Question

Who is most likely to get klinefelter syndrome?

Answer 1

The average person has 46 chromosomes. All of your genes and DNA, the body's building blocks, are stored in chromosomes. The X and Y chromosomes determine whether you are a boy or a girl. In most cases, girls have two X chromosomes. Boys usually have one X chromosome and one Y chromosome.

Complete answer:
Klinefelter syndrome occurs when a guy is born with at least one extra X chromosome.
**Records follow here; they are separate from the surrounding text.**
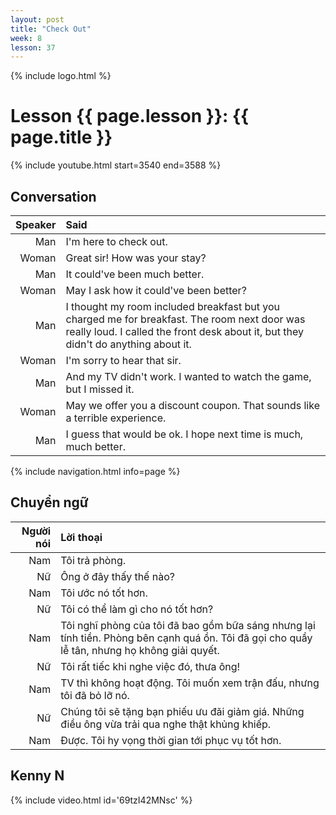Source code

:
 ```yaml
---
layout: post
title: "Check Out"
week: 8
lesson: 37
---
```


{% include logo.html %}

# Lesson {{ page.lesson }}: {{ page.title }}

{% include youtube.html start=3540 end=3588 %}

## Conversation

Speaker | Said
---: | :---
Man | I'm here to check out.
Woman | Great sir! How was your stay?
Man | It could've been much better.
Woman | May I ask how it could've been better?
Man | I thought my room included breakfast but you charged me for breakfast. The room next door was really loud. I called the front desk about it, but they didn't do anything about it.
Woman | I'm sorry to hear that sir.
Man | And my TV didn't work. I wanted to watch the game, but I missed it.
Woman | May we offer you a discount coupon. That sounds like a terrible experience.
Man | I guess that would be ok. I hope next time is much, much better.

{% include navigation.html info=page %}

## Chuyển ngữ

Người nói | Lời thoại
---: | :---
Nam | Tôi trả phòng.
Nữ | Ông ở đây thấy thế nào?
Nam | Tôi ước nó tốt hơn.
Nữ | Tôi có thể làm gì cho nó tốt hơn?
Nam | Tôi nghĩ phòng của tôi đã bao gồm bữa sáng nhưng lại tính tiền. Phòng bên cạnh quá ồn. Tôi đã gọi cho quầy lễ tân, nhưng họ không giải quyết. 
Nữ | Tôi rất tiếc khi nghe việc đó, thưa ông!
Nam | TV thì không hoạt động. Tôi muốn xem trận đấu, nhưng tôi đã bỏ lỡ nó.
Nữ | Chúng tôi sẽ tặng bạn phiếu ưu đãi giảm giá. Những điều ông vừa trải qua nghe thật khủng khiếp.
Nam | Được. Tôi hy vọng thời gian tới phục vụ tốt hơn.

## Kenny N

{% include video.html id='69tzI42MNsc' %}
The shorthand for this is XXY. One in every 500 to 1,000 baby boys has Klinefelter syndrome. Women who become pregnant after the age of 35 are slightly more likely to have a male with this disease than younger women.
Klinefelter syndrome (47, XXY) is caused by an extra X chromosome on an XY background; as a result, only males are affected.
The most prevalent symptom of Klinefelter syndrome is infertility, any of the following symptoms could be present:
Abnormal body proportions (long legs, short trunk, shoulder equal to hip size).
Abnormally large breasts (gynecomastia).
Infertility.
Sexual problems.
Less than normal amount of pubic, armpit, and facial hair.
Small, firm testicles.
Tall height.
Small penis size.

When a guy visits his doctor because of infertility, he may be diagnosed with Klinefelter syndrome. The following tests could be carried out:
1. Karyotyping (checks the chromosomes).
2. Semen count.

Blood tests would be done to check hormone levels, including:
1. Estradiol, a type of estrogen
2. Follicle stimulating hormone
3. Luteinizing hormone
4. Testosterone

Treatment: Treatment has been made more extensive. It's possible that testosterone therapy will be prescribed. This may be useful:
Grow hair on your body, muscles will look better, boost your happiness and self-esteem by improving your concentration, increase your strength and sex drive by increasing your energy and sex drive.

Note:
Down syndrome is a genetic condition produced by an additional whole or partial copy of chromosome 21 due to faulty cell division. Down syndrome is characterised by developmental delays and physical characteristics caused by excess genetic material. Individuals with Down syndrome have varying degrees of intellectual disability and developmental delays. It's the most frequent genetic chromosomal condition in children and the leading cause of learning impairments. It is also known to create other medical issues, such as cardiac and gastrointestinal problems.